Total quarterly venture-capital investments totaled only $26.4 million, Minnesota's worst showing since 1995.
Try telling Minnesota start-ups that the recession is over.
The state posted its worst quarterly venture-capital performance in 14 years during the third quarter, with six local companies attracting only a combined $26.4 million.
That showing came despite a national uptick in venture capital dollars.
The figures come from the Money Tree Report by PricewaterhouseCoopers and the National Venture Capital Association and are based on data from Thomson Reuters.
The last time Minnesota failed to break the $30 million mark came in the third quarter of 1995, the first year of the MoneyTree report, when five companies received a total of $21 million. Nationally, venture-capital investment in the third quarter grew 17 percent to $4.8 billion from the previous quarter.
"It's not good," said Jay Hare, an analyst with PricewaterhouseCoopers in Minneapolis. "We didn't have tons of deals.

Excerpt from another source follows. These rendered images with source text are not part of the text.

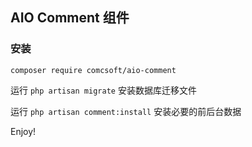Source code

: ## AIO Comment 组件

### 安装

```
composer require comcsoft/aio-comment
```

运行 `php artisan migrate` 安装数据库迁移文件

运行 `php artisan comment:install` 安装必要的前后台数据

Enjoy!
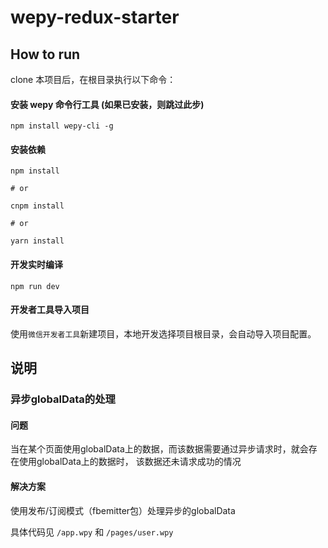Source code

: # wepy-redux-starter

## How to run

clone 本项目后，在根目录执行以下命令：

#### 安装 wepy 命令行工具 (如果已安装，则跳过此步)

```
npm install wepy-cli -g
```

#### 安装依赖

``` shell
npm install

# or

cnpm install 

# or

yarn install
```

#### 开发实时编译

```
npm run dev
```

#### 开发者工具导入项目

使用`微信开发者工具`新建项目，本地开发选择项目根目录，会自动导入项目配置。

## 说明

### 异步globalData的处理

#### 问题

当在某个页面使用globalData上的数据，而该数据需要通过异步请求时，就会存在使用globalData上的数据时，
该数据还未请求成功的情况

#### 解决方案

使用发布/订阅模式（fbemitter包）处理异步的globalData

具体代码见 `/app.wpy` 和 `/pages/user.wpy`




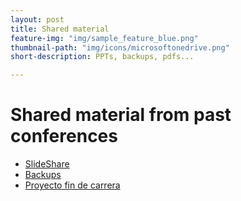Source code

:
 ```yaml
---
layout: post
title: Shared material
feature-img: "img/sample_feature_blue.png"
thumbnail-path: "img/icons/microsoftonedrive.png"
short-description: PPTs, backups, pdfs...

---
```

# Shared material from past conferences

- [SlideShare](http://slideshare.net/enriquecatala)
- [Backups](https://onedrive.live.com/?id=E1CF79E59F54ABED%211407527&cid=E1CF79E59F54ABED)
- [Proyecto fin de carrera](https://onedrive.live.com/?id=E1CF79E59F54ABED%2121263&cid=E1CF79E59F54ABED)
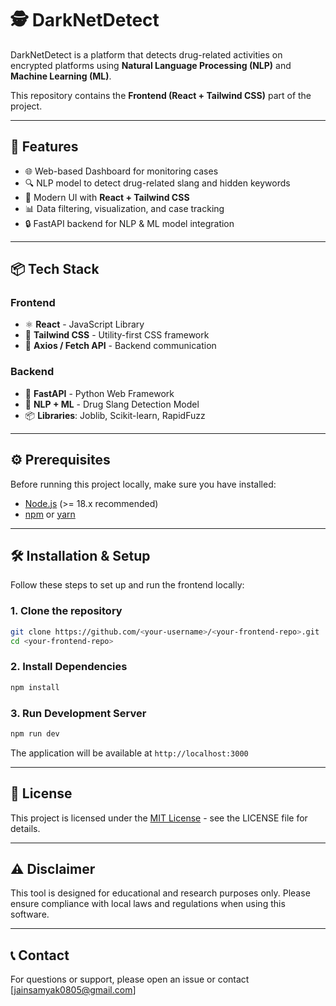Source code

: # 🕵️ DarkNetDetect

DarkNetDetect is a platform that detects drug-related activities on encrypted platforms using **Natural Language Processing (NLP)** and **Machine Learning (ML)**.

This repository contains the **Frontend (React + Tailwind CSS)** part of the project.

---

## 🚀 Features

- 🌐 Web-based Dashboard for monitoring cases
- 🔍 NLP model to detect drug-related slang and hidden keywords
- 🎨 Modern UI with **React + Tailwind CSS**
- 📊 Data filtering, visualization, and case tracking
- 🔒 FastAPI backend for NLP & ML model integration

---

## 📦 Tech Stack

### Frontend
- ⚛️ **React** - JavaScript Library
- 🎨 **Tailwind CSS** - Utility-first CSS framework
- 🔄 **Axios / Fetch API** - Backend communication

### Backend
- 🐍 **FastAPI** - Python Web Framework
- 🤖 **NLP + ML** - Drug Slang Detection Model
- 📦 **Libraries**: Joblib, Scikit-learn, RapidFuzz

---

## ⚙️ Prerequisites

Before running this project locally, make sure you have installed:

- [Node.js](https://nodejs.org/) (>= 18.x recommended)
- [npm](https://www.npmjs.com/) or [yarn](https://yarnpkg.com/)

---

## 🛠️ Installation & Setup

Follow these steps to set up and run the frontend locally:

### 1. Clone the repository
```bash
git clone https://github.com/<your-username>/<your-frontend-repo>.git
cd <your-frontend-repo>
```

### 2. Install Dependencies
```bash
npm install
```

### 3. Run Development Server
```bash
npm run dev
```

The application will be available at `http://localhost:3000`

---

## 📄 License

This project is licensed under the [MIT License](LICENSE) - see the LICENSE file for details.

---

## ⚠️ Disclaimer

This tool is designed for educational and research purposes only. Please ensure compliance with local laws and regulations when using this software.

---

## 📞 Contact

For questions or support, please open an issue or contact [jainsamyak0805@gmail.com]
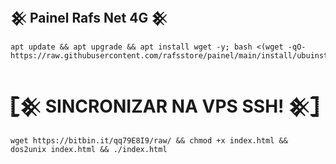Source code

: ## 𒆜 Painel Rafs Net 4G 𒆜

```
apt update && apt upgrade && apt install wget -y; bash <(wget -qO- https://raw.githubusercontent.com/rafsstore/painel/main/install/ubuinst.sh)
```
# 𓊈𒆜 SINCRONIZAR NA VPS SSH! 𒆜𓊉
```
wget https://bitbin.it/qq79E8I9/raw/ && chmod +x index.html && dos2unix index.html && ./index.html
```
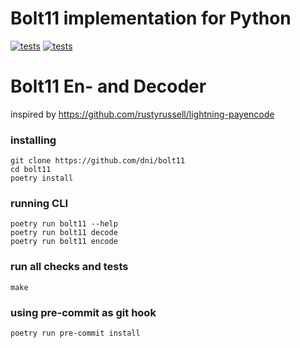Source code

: Bolt11 implementation for Python
================================

[![tests](https://github.com/dni/bolt11/actions/workflows/tests.yml/badge.svg)](https://github.com/dni/bolt11/actions/workflows/tests.yml)
[![tests](https://github.com/dni/bolt11/actions/workflows/mypy.yml/badge.svg)](https://github.com/dni/bolt11/actions/workflows/mypy.yml)


# Bolt11 En- and Decoder
inspired by https://github.com/rustyrussell/lightning-payencode


### installing
```console
git clone https://github.com/dni/bolt11
cd bolt11
poetry install
```

### running CLI
```console
poetry run bolt11 --help
poetry run bolt11 decode
poetry run bolt11 encode
```

### run all checks and tests
```console
make
```

### using pre-commit as git hook
```console
poetry run pre-commit install
```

Clearly, it was a weak quarter."
What's more, the amount of venture money placed into medical device and equipment companies -- the lifeblood of Minnesota's economy -- fell 6 percent nationwide from the previous quarter to $617 million.
Three of the six Minnesota companies that received funding were medical-related. One of them, VitalMedix Inc., recently moved to Hudson, Wis. The company, a University of Minnesota spinoff developing a hemorrhagic shock drug, raised $1 million, mostly from angel investors.
The largest local deal of the quarter went to a software company, eBureau LLC in St. Cloud, which raised $10 million from Split Rock Partners, Redpoint Ventures and Tenaya Capital.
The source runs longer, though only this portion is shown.